[Start of section]
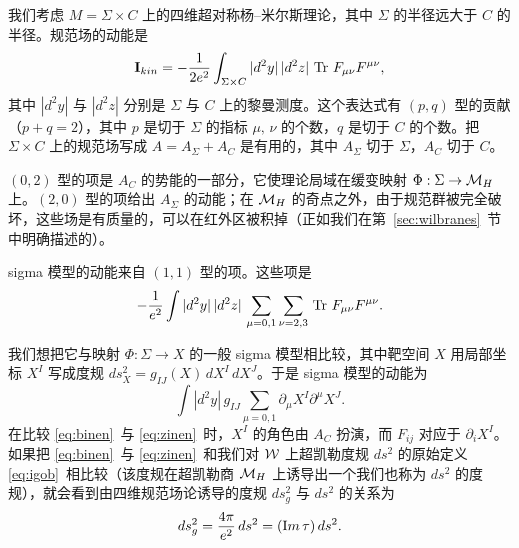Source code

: 我们考虑 $M=\Sigma\times C$ 上的四维超对称杨--米尔斯理论，其中 $\Sigma $ 的半径远大于 $C$ 的半径。规范场的动能是
\setcounter{equation}{11}
\begin{equation}\label{eq:kinen}
{{\cmmib I}}_{kin}=-{1\over 2e^2}\int_{\Sigma\times C}
|d^2y|\,|d^2z|\,\Tr\,F_{\mu\nu}F^{\mu\nu},
\end{equation}
其中 $|d^2y|$ 与 $|d^2z|$ 分别是 $\Sigma$ 与 $C$ 上的黎曼测度。这个表达式有 $(p,q)$ 型的贡献（$p+q=2$），其中 $p$ 是切于 $\Sigma$ 的指标 $\mu,\,\nu$ 的个数，$q$ 是切于 $C$ 的个数。把 $\Sigma\times C$ 上的规范场写成 $A=A_\Sigma+A_C$ 是有用的，其中 $A_\Sigma$ 切于 $\Sigma$，$A_C$ 切于 $C$。

$(0,2)$ 型的项是 $A_C$ 的势能的一部分，它使理论局域在缓变映射 $\Phi:\Sigma\to \MH$ 上。$(2,0)$ 型的项给出 $A_\Sigma$ 的动能；在 $\MH$ 的奇点之外，由于规范群被完全破坏，这些场是有质量的，可以在红外区被积掉（正如我们在第~\ref{sec:wilbranes}~节 中明确描述的）。

sigma 模型的动能来自 $(1,1)$ 型的项。这些项是%
\setcounter{equation}{12}
\begin{equation}\label{eq:binen}
-{1\over e^2}\int
|d^2y|\,|d^2z|\,\sum_{\mu=0,1}\sum_{\nu=2,3}\,\Tr\,F_{\mu\nu}F^{\mu\nu}.
\end{equation}

我们想把它与映射 $\Phi:\Sigma\to X$ 的一般 sigma 模型相比较，其中靶空间 $X$ 用局部坐标 $X^I$ 写成度规 $ds^2_X=g_{IJ}(X)\,dX^I\,dX^J$。于是 sigma 模型的动能为
\setcounter{equation}{13}
\begin{equation}\label{eq:zinen}
\int |d^2y|\, g_{IJ}\sum_{\mu=0,1}\partial_\mu
X^I\partial^\mu X^J.
\end{equation}
在比较 \eqref{eq:binen}\ 与 \eqref{eq:zinen}\ 时，$X^I$ 的角色由 $A_C$ 扮演，而 $F_{ij}$ 对应于 $\partial_i X^I$。如果把 \eqref{eq:binen}\ 与 \eqref{eq:zinen}\ 和我们对 ${\EUW}$ 上超凯勒度规 $ds^2$ 的原始定义 \eqref{eq:igob}\ 相比较（该度规在超凯勒商 $\MH$ 上诱导出一个我们也称为 $ds^2$ 的度规），就会看到由四维规范场论诱导的度规 $ds^2_g$ 与 $ds^2$ 的关系为%
\setcounter{equation}{14}
\begin{equation}\label{eq:inog}
ds^2_g={4\pi\over e^2}\,ds^2=({\rm
Im}\,\tau)\,ds^2.
\end{equation}

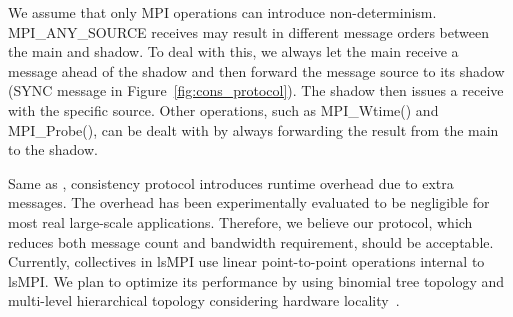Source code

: We assume that only MPI operations can introduce non-determinism. MPI\_ANY\_SOURCE receives may result in different message orders between the main and shadow. To deal with this, we always let the main receive a message ahead of the shadow and then forward the message source to its shadow (SYNC message in Figure~\ref{fig:cons_protocol}). The shadow then issues a receive with the specific source. Other operations, such as MPI\_Wtime() and MPI\_Probe(), can be dealt with by always forwarding the result from the main to the shadow.

Same as \cite{engelmann2011redundant,ferreira_sc_2011}, consistency protocol introduces runtime overhead due to extra messages. The overhead has been experimentally evaluated to be negligible for most real large-scale applications. Therefore, we believe our protocol, which reduces both message count and bandwidth requirement, should be acceptable. Currently, collectives in lsMPI use linear point-to-point operations internal to lsMPI. We plan to optimize its performance by using binomial tree topology and multi-level hierarchical topology considering hardware locality~\cite{herault2015practical}.




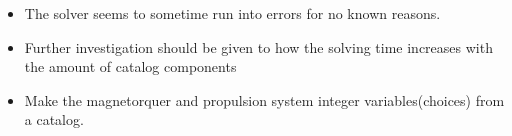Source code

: \documentclass[11pt]{article}
\providecommand{\tightlist}{%
      \setlength{\itemsep}{0pt}\setlength{\parskip}{0pt}}
\begin{document}
\begin{itemize}
\tightlist
\item
  The solver seems to sometime run into errors for no known reasons.
\item
  Further investigation should be given to how the solving time
  increases with the amount of catalog components
\item
  Make the magnetorquer and propulsion system integer variables(choices)
  from a catalog.
\end{itemize}


    
    
    
    
\end{document}
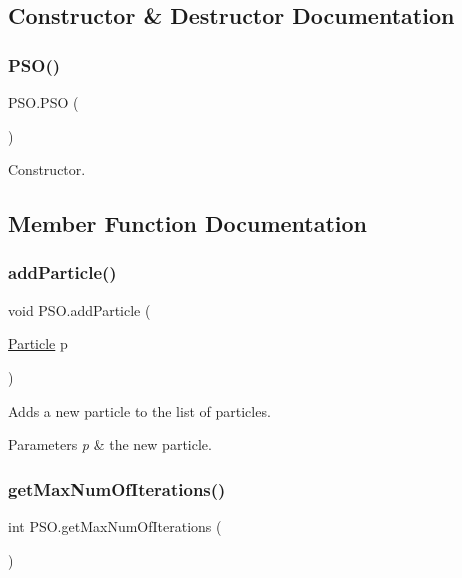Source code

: \subsection{Constructor \& Destructor Documentation}
\mbox{\label{class_p_s_o_a0aeec4970276a5e318b613e8a192064e}} 
\subsubsection{\texorpdfstring{P\+S\+O()}{PSO()}}
{\footnotesize\ttfamily P\+S\+O.\+P\+SO (\begin{DoxyParamCaption}{ }\end{DoxyParamCaption})}

Constructor. 

\subsection{Member Function Documentation}
\mbox{\label{class_p_s_o_ac3676d8b4b6eb1fcb0c05a14a20af85c}} 
\subsubsection{\texorpdfstring{add\+Particle()}{addParticle()}}
{\footnotesize\ttfamily void P\+S\+O.\+add\+Particle (\begin{DoxyParamCaption}\item[{\hyperlink{class_particle}{Particle}}]{p }\end{DoxyParamCaption})}

Adds a new particle to the list of particles. 
\begin{DoxyParams}{Parameters}
{\em p} & the new particle. \\
\hline
\end{DoxyParams}
\mbox{\label{class_p_s_o_a0d3cd48e829ba5ccb754e26f1890e51b}} 
\subsubsection{\texorpdfstring{get\+Max\+Num\+Of\+Iterations()}{getMaxNumOfIterations()}}
{\footnotesize\ttfamily int P\+S\+O.\+get\+Max\+Num\+Of\+Iterations (\begin{DoxyParamCaption}{ }\end{DoxyParamCaption})}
[End of section]
- **Exercise requirements**: Pull out each line of the listing that holds the string "should".

- **Written answer**:
Same as \cite{engelmann2011redundant,ferreira_sc_2011}, consistency protocol introduces runtime overhead due to extra messages. The overhead has been experimentally evaluated to be negligible for most real large-scale applications. Therefore, we believe our protocol, which reduces both message count and bandwidth requirement, should be acceptable. Currently, collectives in lsMPI use linear point-to-point operations internal to lsMPI. We plan to optimize its performance by using binomial tree topology and multi-level hierarchical topology considering hardware locality~\cite{herault2015practical}.
  Further investigation should be given to how the solving time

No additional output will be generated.